**WORK ORDER:**
What follows is a set of records; give them all back exactly.

RECORDS SUPPLIED Start Marker

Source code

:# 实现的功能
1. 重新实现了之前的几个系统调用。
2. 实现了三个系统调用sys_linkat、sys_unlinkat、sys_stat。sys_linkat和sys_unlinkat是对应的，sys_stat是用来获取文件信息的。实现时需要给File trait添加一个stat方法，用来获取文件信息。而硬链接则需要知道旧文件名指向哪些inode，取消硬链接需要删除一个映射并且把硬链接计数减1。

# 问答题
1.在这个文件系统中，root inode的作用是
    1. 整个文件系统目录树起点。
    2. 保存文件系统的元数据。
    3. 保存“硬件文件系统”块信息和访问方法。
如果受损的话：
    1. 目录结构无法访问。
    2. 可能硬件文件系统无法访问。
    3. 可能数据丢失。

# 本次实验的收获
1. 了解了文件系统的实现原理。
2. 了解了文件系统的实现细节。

RECORDS SUPPLIED End Marker

**RESULT:**
Source code

:# 实现的功能
1. 重新实现了之前的几个系统调用。
2. 实现了三个系统调用sys_linkat、sys_unlinkat、sys_stat。sys_linkat和sys_unlinkat是对应的，sys_stat是用来获取文件信息的。实现时需要给File trait添加一个stat方法，用来获取文件信息。而硬链接则需要知道旧文件名指向哪些inode，取消硬链接需要删除一个映射并且把硬链接计数减1。

# 问答题
1.在这个文件系统中，root inode的作用是
    1. 整个文件系统目录树起点。
    2. 保存文件系统的元数据。
    3. 保存“硬件文件系统”块信息和访问方法。
如果受损的话：
    1. 目录结构无法访问。
    2. 可能硬件文件系统无法访问。
    3. 可能数据丢失。

# 本次实验的收获
1. 了解了文件系统的实现原理。
2. 了解了文件系统的实现细节。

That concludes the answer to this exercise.